We talk a lot about observation here at Zoospensefull and we believe it is fundamental in becoming better animal trainers. To progress as trainers we should be observing our animals more. Observation is a powerful method useful before, during and after all training sessions, it will dictate whether your sessions are successful or unsuccessful. Observation, when done often and correctly will help you learn a lot more about your animals, which will directly effect the outcome of your training sessions.

Many of us work in zoological settings, with a variety of animals, some times in the hundreds. It would be impractical or impossible to observe all animals under your care all of the time. But by picking an animal or group of animals and observing them for periods of time, it can teach you a lot about the different activities and behaviours of your animals. It is also important to look at that animals natural history to understand what behaviours are species appropriate and typical.
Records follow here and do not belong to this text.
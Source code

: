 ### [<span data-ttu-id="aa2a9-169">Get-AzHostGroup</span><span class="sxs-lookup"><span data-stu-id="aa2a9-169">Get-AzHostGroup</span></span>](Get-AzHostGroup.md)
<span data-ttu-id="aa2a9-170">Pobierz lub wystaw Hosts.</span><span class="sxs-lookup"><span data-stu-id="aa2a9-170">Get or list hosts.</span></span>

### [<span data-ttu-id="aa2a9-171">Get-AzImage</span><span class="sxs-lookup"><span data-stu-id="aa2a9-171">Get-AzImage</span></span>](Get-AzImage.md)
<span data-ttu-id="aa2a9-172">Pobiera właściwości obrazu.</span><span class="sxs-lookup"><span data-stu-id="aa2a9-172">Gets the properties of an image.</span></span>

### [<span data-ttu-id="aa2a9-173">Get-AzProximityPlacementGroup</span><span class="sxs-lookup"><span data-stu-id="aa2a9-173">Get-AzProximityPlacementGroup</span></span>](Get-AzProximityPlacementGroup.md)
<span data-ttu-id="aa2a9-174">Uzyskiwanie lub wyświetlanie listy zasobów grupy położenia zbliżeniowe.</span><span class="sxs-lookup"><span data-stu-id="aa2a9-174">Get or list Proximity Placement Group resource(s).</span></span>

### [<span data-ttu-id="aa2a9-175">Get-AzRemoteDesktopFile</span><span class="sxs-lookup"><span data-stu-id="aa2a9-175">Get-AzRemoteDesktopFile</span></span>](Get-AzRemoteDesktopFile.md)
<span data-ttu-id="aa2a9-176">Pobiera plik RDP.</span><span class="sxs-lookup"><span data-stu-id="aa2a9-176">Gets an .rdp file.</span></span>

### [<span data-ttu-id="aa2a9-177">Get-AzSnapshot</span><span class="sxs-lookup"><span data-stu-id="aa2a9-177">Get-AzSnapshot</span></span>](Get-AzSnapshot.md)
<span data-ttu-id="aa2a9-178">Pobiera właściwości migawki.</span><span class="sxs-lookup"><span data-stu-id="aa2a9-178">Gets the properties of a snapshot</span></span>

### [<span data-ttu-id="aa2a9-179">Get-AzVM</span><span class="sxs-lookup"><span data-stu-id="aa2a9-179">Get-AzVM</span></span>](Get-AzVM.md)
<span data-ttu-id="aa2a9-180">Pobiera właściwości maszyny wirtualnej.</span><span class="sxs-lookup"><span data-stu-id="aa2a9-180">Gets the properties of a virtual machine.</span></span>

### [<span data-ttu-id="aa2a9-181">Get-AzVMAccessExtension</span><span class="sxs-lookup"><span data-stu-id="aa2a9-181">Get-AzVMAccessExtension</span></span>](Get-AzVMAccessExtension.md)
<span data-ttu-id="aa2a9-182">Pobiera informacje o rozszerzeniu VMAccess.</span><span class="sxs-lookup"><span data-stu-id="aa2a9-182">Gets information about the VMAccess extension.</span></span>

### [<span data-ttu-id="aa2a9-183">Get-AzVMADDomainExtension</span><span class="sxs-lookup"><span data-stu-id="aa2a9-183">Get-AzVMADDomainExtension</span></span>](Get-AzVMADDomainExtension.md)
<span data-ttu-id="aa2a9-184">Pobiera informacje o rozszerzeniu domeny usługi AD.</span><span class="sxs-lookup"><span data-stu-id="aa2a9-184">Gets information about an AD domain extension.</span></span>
Even with this information, there can be so many different aspects to the animals behaviour. Flight animals can be calm in presumed stressful situations or social animals choosing not to engage.
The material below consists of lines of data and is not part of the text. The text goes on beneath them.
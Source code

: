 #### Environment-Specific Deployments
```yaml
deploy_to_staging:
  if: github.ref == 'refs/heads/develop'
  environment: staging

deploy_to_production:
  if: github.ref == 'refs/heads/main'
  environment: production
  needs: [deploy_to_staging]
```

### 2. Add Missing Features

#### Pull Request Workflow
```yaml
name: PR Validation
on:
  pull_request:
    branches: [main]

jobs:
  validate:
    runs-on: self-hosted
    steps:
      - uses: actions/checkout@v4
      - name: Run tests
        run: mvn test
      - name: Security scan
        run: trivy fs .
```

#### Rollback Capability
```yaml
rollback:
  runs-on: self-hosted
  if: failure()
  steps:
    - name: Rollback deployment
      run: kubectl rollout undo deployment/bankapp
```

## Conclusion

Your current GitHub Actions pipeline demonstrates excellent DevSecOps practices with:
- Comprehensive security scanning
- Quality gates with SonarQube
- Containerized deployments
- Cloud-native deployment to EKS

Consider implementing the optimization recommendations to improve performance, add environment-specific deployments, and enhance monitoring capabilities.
We should be thinking why animals behave they way they do not only during training sessions. As trainers we often have a drive or personal motivation for training our animals. However, this could potentially create a negative experience within the sessions by not considering the animals behaviour and motivations. You run the risk of being unsuccessful with your training session and programme by not considering all the internal and external factors that could be at play. Through observation we can quickly discover if there are problems in the group or as individuals such as, individual behaviours, sexual distractions, hierarchy, or other factors that could simply affect the outcome of the training session.

In the above video the trainer presents their hand for a step up before the animal has finished their reinforcement, the resulting behaviour is a delay in response and a juvenile begging behaviour.
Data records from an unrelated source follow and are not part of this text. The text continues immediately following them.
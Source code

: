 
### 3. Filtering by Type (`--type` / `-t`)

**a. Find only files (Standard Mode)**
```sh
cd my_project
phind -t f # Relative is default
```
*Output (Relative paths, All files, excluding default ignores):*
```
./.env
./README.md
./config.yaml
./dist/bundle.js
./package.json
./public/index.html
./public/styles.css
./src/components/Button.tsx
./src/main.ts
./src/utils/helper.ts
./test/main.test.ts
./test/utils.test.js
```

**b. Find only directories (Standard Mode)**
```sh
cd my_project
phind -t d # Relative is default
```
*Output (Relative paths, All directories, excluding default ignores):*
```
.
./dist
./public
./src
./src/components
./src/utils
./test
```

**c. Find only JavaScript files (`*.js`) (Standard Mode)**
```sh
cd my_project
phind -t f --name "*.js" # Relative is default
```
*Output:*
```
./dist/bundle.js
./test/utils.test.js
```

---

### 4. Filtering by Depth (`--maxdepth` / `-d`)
By observing what’s going on before we start the training session, we can plan our session to set the animals up for success. If we observe various challenges, such as food dominance or a nervous or uncomfortable animal, we need to address these issues in our training sessions to ensure more success in future sessions.

In the video above you can clearly see a difference in body language of the red-rumped agouti, that indicates the comfort level within the session. In the first clip the agouti is stretching to reach the reinforcement within the crate. Through observation the trainer can determine that this isn’t a relaxed body posture and pushing the animal before it becomes comfortable with the current approximation would result in an unsuccessful training session and a break down in the crating behaviour. 

To be honest, many of us forget the power of observation as a tool for further training sessions and managing our animals. Within training sessions, a lot of behaviours are occurring, the only thing we have to do is pick up on these behaviours and tailor our actions to the animals. It’s not simply about providing primary reinforcement and expecting that the behaviour will occur again. Of course this works for many of us but it’s all about getting the timing right. We have to pick up on what the animal wants in that specific moment, without proper observation we are not able to excel as trainers. With the right reinforcements, at the right times, we can encourage the animal to make choices towards our set training goals.

In the above video you can see the trainers observing and waiting for the galah to be paying attention, finish it’s primary reinforcer and is looking at or in the direction of the trainer before offering the cue. This will help in ensuring the animal responds promptly and correctly. It is a skill that, like many, needs to be practiced and honed. The behaviour of a to b, although first established in a neutral setting, will be tested in a more dynamic environment. External factors such as conspecifics, seasonality, time of day, appetite and inexperienced trainers etc. are all factors that can come into play and we as trainers need to be aware of.

Observation is an important and powerful tool to train animals. With consistent observation and appropriate reaction, trust is being built up and therefore, we shape the choice of the animal and how they respond towards us. Figuring out what our priorities are as trainers and the choices the animal makes is not an easy task. When you are able to observe and implement change on the spot, your training will develop a lot faster and progression will come easily.